YOUR ASSIGNMENT: Go through the material and return every line that contains the string "must".
EXERCISE DATA START
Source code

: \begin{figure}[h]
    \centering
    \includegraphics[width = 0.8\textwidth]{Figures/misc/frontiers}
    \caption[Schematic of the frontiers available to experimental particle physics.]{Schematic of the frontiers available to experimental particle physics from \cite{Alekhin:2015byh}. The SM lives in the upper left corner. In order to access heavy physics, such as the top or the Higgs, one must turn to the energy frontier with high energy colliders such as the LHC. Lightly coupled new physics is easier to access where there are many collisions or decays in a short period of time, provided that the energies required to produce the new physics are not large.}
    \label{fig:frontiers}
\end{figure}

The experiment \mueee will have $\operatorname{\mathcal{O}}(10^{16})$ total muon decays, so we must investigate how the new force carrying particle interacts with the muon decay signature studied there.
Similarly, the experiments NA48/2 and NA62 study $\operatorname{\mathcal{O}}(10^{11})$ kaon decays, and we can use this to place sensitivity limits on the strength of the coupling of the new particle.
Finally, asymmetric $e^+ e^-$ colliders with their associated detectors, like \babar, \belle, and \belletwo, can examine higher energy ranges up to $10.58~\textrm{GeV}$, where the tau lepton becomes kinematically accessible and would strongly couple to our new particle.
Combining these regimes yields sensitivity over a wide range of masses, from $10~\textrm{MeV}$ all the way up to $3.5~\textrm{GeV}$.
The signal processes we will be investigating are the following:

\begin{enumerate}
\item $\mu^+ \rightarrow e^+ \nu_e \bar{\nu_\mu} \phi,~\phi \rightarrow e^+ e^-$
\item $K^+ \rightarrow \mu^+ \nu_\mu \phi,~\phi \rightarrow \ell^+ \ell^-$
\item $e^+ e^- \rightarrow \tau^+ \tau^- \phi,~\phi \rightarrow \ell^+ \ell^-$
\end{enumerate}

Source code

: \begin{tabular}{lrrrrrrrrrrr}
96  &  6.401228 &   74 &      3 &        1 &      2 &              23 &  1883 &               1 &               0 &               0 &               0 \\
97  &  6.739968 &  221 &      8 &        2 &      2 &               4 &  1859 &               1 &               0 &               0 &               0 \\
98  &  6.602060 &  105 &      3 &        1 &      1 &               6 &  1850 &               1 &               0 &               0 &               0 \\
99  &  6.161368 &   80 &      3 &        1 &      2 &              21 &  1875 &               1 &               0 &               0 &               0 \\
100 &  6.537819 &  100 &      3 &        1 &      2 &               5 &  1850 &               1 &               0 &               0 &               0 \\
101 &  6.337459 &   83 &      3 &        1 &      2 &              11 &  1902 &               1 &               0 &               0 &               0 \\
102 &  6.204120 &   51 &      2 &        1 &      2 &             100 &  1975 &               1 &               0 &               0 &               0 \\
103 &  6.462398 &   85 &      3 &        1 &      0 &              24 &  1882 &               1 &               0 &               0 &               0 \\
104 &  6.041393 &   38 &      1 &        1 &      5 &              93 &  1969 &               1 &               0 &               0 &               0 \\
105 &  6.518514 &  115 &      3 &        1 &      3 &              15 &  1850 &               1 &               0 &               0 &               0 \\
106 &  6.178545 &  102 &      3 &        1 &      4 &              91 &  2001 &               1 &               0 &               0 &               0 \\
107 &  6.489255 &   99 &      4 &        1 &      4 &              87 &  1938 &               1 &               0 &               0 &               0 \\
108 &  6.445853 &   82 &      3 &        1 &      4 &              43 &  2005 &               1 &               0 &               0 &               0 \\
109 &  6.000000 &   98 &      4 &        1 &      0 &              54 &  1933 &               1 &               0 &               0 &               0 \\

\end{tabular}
EXERCISE DATA END
PROBLEM SOLUTION:
    \caption[Schematic of the frontiers available to experimental particle physics.]{Schematic of the frontiers available to experimental particle physics from \cite{Alekhin:2015byh}. The SM lives in the upper left corner. In order to access heavy physics, such as the top or the Higgs, one must turn to the energy frontier with high energy colliders such as the LHC. Lightly coupled new physics is easier to access where there are many collisions or decays in a short period of time, provided that the energies required to produce the new physics are not large.}
The experiment \mueee will have $\operatorname{\mathcal{O}}(10^{16})$ total muon decays, so we must investigate how the new force carrying particle interacts with the muon decay signature studied there.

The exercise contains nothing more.